Given data —
* * * * * * *
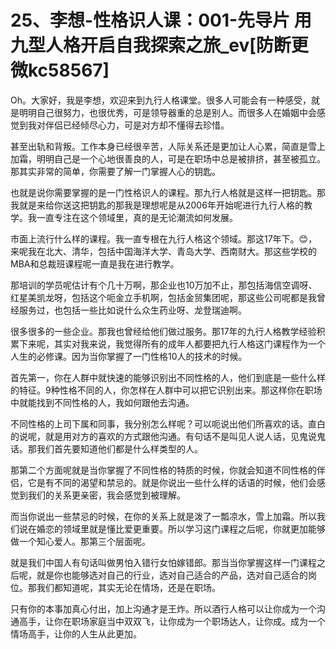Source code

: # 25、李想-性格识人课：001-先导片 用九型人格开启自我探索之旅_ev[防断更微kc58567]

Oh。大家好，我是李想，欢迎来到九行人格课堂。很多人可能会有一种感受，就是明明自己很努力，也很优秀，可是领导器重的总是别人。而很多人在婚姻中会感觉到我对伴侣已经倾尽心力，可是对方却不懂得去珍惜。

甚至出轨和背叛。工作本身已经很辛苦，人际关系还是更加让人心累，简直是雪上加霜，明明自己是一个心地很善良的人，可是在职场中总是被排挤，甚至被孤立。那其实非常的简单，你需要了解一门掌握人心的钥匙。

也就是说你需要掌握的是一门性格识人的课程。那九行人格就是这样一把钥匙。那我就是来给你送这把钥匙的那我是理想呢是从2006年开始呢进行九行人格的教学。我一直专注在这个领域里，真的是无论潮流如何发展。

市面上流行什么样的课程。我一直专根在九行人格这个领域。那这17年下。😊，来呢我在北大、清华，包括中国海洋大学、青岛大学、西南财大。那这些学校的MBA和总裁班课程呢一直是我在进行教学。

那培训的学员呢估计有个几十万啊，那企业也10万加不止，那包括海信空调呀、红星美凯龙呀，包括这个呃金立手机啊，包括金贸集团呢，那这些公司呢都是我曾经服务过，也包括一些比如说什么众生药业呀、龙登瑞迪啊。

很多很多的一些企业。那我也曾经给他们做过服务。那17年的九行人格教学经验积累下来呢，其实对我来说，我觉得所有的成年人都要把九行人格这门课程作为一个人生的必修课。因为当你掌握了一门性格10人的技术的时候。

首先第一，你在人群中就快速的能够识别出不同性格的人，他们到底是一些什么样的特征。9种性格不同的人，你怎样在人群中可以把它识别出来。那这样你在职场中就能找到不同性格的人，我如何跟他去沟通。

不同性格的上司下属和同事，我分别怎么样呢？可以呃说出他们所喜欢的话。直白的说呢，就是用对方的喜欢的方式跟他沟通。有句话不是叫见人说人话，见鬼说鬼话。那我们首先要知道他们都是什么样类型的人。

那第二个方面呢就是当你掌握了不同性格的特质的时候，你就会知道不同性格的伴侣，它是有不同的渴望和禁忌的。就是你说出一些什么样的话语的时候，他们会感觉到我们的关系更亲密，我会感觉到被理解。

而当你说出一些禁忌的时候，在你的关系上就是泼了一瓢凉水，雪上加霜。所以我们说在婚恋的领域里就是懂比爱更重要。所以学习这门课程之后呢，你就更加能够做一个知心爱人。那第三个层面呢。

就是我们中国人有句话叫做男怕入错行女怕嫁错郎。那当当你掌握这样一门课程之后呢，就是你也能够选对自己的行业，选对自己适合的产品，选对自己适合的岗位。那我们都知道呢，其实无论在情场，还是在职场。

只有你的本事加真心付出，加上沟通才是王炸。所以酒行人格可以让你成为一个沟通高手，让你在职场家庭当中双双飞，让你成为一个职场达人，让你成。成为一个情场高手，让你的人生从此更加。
* * * * * * *
Copy exactly, and only, the lines from the first line of the material through the line that contains "就是我们中国人有句话叫做男怕", both ends kept; no pictures.

Source code

: # 25、李想-性格识人课：001-先导片 用九型人格开启自我探索之旅_ev[防断更微kc58567]

Oh。大家好，我是李想，欢迎来到九行人格课堂。很多人可能会有一种感受，就是明明自己很努力，也很优秀，可是领导器重的总是别人。而很多人在婚姻中会感觉到我对伴侣已经倾尽心力，可是对方却不懂得去珍惜。

甚至出轨和背叛。工作本身已经很辛苦，人际关系还是更加让人心累，简直是雪上加霜，明明自己是一个心地很善良的人，可是在职场中总是被排挤，甚至被孤立。那其实非常的简单，你需要了解一门掌握人心的钥匙。

也就是说你需要掌握的是一门性格识人的课程。那九行人格就是这样一把钥匙。那我就是来给你送这把钥匙的那我是理想呢是从2006年开始呢进行九行人格的教学。我一直专注在这个领域里，真的是无论潮流如何发展。

市面上流行什么样的课程。我一直专根在九行人格这个领域。那这17年下。😊，来呢我在北大、清华，包括中国海洋大学、青岛大学、西南财大。那这些学校的MBA和总裁班课程呢一直是我在进行教学。

那培训的学员呢估计有个几十万啊，那企业也10万加不止，那包括海信空调呀、红星美凯龙呀，包括这个呃金立手机啊，包括金贸集团呢，那这些公司呢都是我曾经服务过，也包括一些比如说什么众生药业呀、龙登瑞迪啊。

很多很多的一些企业。那我也曾经给他们做过服务。那17年的九行人格教学经验积累下来呢，其实对我来说，我觉得所有的成年人都要把九行人格这门课程作为一个人生的必修课。因为当你掌握了一门性格10人的技术的时候。

首先第一，你在人群中就快速的能够识别出不同性格的人，他们到底是一些什么样的特征。9种性格不同的人，你怎样在人群中可以把它识别出来。那这样你在职场中就能找到不同性格的人，我如何跟他去沟通。

不同性格的上司下属和同事，我分别怎么样呢？可以呃说出他们所喜欢的话。直白的说呢，就是用对方的喜欢的方式跟他沟通。有句话不是叫见人说人话，见鬼说鬼话。那我们首先要知道他们都是什么样类型的人。

那第二个方面呢就是当你掌握了不同性格的特质的时候，你就会知道不同性格的伴侣，它是有不同的渴望和禁忌的。就是你说出一些什么样的话语的时候，他们会感觉到我们的关系更亲密，我会感觉到被理解。

而当你说出一些禁忌的时候，在你的关系上就是泼了一瓢凉水，雪上加霜。所以我们说在婚恋的领域里就是懂比爱更重要。所以学习这门课程之后呢，你就更加能够做一个知心爱人。那第三个层面呢。

就是我们中国人有句话叫做男怕入错行女怕嫁错郎。那当当你掌握这样一门课程之后呢，就是你也能够选对自己的行业，选对自己适合的产品，选对自己适合的岗位。那我们都知道呢，其实无论在情场，还是在职场。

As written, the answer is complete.